Items from a dataset
-- Opening Marker --

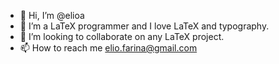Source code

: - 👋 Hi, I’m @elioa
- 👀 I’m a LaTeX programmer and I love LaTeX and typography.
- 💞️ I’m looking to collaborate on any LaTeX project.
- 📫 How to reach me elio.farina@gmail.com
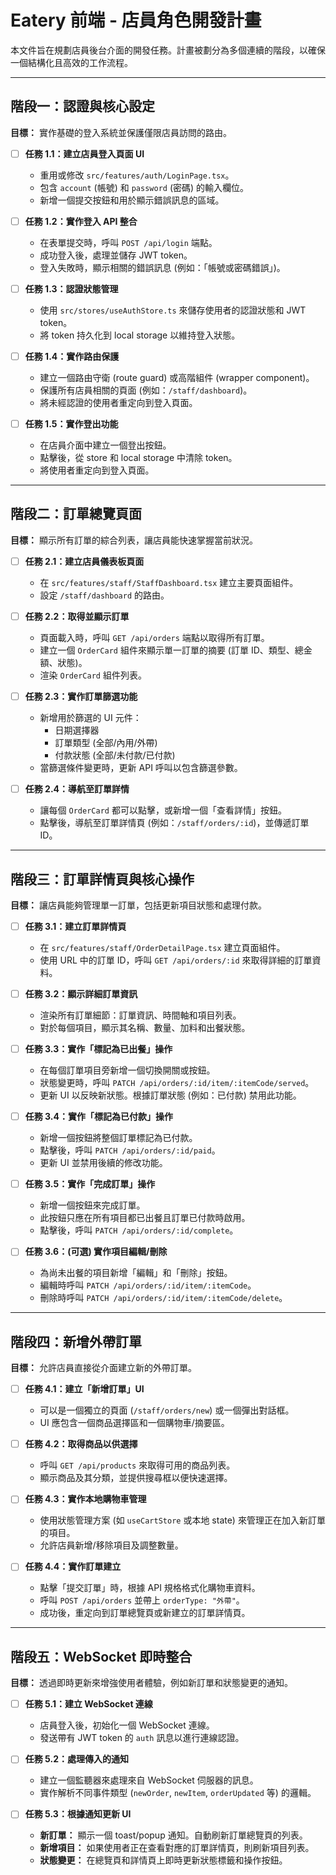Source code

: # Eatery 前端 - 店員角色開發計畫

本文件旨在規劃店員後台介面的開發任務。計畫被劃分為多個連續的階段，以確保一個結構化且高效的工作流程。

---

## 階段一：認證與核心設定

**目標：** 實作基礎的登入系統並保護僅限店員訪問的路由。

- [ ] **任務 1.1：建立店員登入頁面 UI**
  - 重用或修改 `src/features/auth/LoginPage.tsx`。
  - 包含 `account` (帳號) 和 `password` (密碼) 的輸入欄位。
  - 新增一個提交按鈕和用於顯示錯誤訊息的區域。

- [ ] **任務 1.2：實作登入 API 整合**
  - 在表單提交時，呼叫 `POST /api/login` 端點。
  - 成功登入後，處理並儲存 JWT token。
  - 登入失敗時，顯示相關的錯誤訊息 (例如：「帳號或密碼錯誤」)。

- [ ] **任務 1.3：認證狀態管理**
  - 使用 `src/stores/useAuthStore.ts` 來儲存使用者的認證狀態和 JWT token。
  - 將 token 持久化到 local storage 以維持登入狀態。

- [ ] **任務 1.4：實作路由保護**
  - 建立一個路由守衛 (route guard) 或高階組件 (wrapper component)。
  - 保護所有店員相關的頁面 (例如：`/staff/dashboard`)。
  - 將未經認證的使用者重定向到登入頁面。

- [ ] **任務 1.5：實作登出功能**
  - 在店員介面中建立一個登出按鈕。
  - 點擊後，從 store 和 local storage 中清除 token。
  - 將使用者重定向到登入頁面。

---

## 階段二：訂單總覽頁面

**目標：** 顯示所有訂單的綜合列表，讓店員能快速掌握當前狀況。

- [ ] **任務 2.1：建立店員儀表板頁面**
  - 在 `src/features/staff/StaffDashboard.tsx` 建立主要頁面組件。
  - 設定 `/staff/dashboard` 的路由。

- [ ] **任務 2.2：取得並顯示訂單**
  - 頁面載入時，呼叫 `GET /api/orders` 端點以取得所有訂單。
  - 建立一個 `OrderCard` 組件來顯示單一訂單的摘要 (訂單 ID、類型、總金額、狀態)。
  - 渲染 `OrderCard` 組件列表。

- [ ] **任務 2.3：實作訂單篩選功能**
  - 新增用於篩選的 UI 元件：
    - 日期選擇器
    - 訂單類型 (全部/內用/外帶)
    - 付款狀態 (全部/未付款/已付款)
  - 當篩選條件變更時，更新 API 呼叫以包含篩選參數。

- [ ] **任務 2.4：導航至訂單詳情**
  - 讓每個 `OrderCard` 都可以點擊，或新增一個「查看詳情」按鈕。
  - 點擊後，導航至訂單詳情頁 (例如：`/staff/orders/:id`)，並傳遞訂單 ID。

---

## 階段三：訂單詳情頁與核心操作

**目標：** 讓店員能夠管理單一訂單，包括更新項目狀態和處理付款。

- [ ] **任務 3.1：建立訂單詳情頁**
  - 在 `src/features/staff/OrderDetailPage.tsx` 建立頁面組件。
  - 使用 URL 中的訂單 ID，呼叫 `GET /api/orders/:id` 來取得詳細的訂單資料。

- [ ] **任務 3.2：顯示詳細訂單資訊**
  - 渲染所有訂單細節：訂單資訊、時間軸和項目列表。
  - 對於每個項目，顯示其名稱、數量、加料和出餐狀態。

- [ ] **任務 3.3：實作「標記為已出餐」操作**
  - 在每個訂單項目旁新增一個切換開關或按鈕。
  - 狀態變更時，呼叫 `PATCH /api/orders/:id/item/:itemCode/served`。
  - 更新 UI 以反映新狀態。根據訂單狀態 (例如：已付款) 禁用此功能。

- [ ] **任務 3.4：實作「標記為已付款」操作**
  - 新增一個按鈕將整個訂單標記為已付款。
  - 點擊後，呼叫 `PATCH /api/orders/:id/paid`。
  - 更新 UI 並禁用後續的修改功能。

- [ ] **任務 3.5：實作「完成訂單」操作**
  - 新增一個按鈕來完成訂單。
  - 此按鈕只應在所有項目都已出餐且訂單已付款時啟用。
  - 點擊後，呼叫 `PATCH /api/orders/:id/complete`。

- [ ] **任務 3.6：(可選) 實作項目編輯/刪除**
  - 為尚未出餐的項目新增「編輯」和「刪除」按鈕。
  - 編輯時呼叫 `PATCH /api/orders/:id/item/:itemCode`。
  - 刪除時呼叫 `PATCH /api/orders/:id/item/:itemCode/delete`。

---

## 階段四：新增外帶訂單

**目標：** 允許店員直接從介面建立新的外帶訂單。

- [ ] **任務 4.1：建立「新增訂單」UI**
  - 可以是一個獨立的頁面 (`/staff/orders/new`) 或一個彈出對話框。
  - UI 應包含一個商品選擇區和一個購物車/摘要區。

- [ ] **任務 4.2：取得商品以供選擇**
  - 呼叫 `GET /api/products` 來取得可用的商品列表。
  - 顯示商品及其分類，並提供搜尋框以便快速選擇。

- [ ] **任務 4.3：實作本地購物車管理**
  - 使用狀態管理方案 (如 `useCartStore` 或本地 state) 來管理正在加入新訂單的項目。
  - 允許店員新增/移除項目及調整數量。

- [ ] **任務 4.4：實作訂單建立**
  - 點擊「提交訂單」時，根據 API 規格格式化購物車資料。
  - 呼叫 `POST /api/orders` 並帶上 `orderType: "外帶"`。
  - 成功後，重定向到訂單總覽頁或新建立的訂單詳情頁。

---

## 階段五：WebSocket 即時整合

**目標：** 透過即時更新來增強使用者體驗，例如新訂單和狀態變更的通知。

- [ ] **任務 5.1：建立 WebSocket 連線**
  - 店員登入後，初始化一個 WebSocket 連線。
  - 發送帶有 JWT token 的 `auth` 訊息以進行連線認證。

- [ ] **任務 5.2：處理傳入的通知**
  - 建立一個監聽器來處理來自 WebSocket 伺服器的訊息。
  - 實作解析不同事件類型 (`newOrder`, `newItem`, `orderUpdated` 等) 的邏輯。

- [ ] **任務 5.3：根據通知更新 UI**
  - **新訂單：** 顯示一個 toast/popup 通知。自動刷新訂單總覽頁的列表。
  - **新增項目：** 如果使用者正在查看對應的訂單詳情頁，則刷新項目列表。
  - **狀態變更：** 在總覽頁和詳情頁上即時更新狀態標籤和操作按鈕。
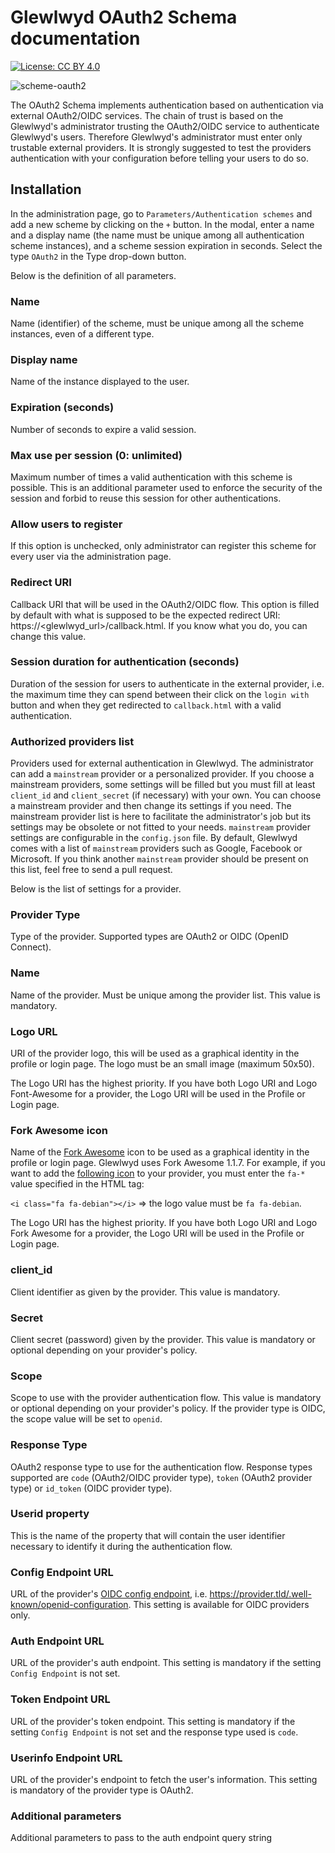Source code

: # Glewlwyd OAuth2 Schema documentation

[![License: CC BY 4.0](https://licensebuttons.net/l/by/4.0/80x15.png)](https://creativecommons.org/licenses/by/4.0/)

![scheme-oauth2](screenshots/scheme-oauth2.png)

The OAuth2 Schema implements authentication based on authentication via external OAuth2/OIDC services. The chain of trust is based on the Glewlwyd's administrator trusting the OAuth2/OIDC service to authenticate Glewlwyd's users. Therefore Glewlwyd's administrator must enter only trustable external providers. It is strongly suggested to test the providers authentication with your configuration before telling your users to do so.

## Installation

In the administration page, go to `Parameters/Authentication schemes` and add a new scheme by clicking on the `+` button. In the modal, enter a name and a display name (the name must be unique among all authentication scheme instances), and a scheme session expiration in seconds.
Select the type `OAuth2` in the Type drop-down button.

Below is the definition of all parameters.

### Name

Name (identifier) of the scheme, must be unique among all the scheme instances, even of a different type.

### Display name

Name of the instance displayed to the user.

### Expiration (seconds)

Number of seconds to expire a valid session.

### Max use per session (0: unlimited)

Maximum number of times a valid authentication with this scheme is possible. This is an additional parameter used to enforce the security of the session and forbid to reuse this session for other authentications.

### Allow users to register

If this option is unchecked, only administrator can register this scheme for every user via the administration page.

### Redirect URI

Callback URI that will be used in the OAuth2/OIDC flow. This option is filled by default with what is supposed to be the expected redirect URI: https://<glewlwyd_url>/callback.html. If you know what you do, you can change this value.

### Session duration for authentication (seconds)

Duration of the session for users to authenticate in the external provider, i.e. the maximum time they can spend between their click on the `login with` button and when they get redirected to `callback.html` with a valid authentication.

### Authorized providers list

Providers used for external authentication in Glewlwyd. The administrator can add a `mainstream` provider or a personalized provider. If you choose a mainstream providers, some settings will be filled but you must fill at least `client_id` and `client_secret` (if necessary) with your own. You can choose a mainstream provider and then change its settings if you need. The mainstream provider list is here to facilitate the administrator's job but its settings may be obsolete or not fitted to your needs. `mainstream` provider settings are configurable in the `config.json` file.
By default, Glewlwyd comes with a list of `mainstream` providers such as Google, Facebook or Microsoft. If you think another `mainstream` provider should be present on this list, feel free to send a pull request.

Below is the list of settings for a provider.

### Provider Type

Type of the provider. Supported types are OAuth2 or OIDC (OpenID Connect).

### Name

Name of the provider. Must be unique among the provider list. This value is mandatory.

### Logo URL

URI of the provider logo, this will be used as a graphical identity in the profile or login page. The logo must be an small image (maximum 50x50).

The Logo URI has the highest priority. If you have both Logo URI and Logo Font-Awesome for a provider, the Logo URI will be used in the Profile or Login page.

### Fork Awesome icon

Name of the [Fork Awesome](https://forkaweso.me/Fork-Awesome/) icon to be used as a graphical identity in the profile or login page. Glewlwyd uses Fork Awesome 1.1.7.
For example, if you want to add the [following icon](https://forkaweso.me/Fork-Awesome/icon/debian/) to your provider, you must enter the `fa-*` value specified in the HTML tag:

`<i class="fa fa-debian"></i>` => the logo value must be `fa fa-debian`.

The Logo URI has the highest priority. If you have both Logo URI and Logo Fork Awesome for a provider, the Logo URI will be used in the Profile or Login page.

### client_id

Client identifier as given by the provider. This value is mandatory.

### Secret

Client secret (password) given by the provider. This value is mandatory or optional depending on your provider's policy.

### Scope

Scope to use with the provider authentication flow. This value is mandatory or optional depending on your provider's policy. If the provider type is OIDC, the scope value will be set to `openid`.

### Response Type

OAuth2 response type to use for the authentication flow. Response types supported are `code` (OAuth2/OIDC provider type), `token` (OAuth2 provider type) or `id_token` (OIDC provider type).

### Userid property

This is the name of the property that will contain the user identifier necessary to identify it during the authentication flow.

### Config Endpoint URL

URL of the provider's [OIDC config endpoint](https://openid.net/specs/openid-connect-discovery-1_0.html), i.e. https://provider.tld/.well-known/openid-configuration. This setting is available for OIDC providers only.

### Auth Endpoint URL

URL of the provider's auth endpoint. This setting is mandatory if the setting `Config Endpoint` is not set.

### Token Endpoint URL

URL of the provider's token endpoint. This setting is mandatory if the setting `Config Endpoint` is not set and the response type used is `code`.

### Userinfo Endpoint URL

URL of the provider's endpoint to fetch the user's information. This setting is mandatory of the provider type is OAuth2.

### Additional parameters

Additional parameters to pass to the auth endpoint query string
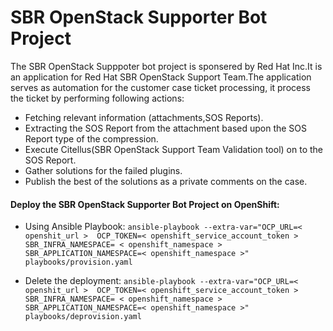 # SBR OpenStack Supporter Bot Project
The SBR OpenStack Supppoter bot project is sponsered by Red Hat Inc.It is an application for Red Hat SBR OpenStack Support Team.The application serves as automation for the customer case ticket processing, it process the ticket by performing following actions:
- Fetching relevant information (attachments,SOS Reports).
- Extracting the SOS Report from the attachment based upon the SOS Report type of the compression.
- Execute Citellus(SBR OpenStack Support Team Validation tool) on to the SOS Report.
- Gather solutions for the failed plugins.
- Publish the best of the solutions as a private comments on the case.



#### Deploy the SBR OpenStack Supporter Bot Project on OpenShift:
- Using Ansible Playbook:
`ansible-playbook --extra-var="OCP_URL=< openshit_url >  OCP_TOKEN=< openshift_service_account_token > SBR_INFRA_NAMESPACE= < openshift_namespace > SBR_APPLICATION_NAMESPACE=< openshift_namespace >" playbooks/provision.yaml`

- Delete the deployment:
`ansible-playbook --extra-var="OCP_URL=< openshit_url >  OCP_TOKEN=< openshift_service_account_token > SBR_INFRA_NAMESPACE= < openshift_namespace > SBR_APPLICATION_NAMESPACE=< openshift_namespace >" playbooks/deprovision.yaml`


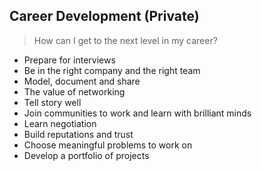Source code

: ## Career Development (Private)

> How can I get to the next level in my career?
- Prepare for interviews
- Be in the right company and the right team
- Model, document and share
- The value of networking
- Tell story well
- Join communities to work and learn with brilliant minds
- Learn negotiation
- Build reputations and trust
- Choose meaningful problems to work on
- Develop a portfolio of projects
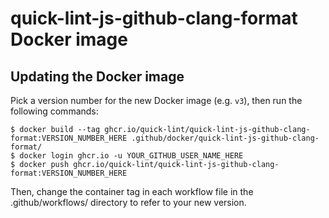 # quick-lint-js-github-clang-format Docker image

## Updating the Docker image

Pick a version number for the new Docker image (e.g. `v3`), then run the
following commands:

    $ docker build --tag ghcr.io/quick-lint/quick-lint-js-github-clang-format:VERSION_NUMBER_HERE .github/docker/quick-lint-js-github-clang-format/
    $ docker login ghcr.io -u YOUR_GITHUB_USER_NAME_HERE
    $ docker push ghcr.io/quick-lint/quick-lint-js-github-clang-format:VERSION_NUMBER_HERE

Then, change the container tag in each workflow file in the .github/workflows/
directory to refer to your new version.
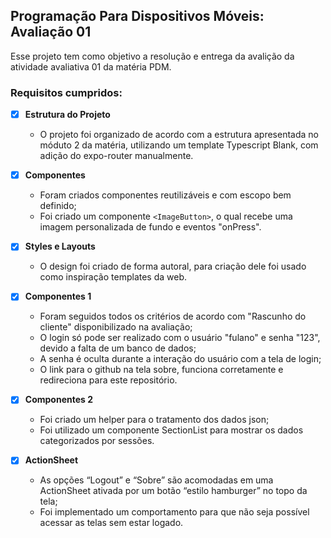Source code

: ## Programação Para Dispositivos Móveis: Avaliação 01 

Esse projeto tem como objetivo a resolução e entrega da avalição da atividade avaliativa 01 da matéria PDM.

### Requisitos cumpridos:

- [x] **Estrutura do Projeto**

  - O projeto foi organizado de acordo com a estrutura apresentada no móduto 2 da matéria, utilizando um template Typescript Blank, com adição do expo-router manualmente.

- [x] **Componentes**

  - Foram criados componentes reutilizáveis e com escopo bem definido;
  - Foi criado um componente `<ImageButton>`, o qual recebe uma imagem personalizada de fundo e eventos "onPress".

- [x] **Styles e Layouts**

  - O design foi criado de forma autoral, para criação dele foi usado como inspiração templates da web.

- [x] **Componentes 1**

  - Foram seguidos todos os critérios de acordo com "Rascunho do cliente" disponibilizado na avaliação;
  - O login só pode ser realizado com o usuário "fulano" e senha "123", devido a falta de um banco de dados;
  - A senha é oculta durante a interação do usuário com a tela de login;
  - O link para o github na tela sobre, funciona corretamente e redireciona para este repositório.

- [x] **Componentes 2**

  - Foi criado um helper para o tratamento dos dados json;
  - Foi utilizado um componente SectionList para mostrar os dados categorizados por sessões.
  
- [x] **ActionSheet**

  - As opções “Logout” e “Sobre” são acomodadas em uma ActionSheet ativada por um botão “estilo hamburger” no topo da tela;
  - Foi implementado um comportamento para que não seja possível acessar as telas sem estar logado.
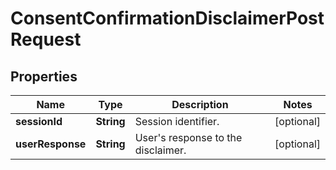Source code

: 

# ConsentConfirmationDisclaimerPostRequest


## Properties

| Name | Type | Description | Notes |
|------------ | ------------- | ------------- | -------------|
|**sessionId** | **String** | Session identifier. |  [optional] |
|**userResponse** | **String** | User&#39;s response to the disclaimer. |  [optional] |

-- Closing Marker --

## What is expected
In the lines above, find the word "matéria" and copy each line that contains it.

## Written reply
Esse projeto tem como objetivo a resolução e entrega da avalição da atividade avaliativa 01 da matéria PDM.
  - O projeto foi organizado de acordo com a estrutura apresentada no móduto 2 da matéria, utilizando um template Typescript Blank, com adição do expo-router manualmente.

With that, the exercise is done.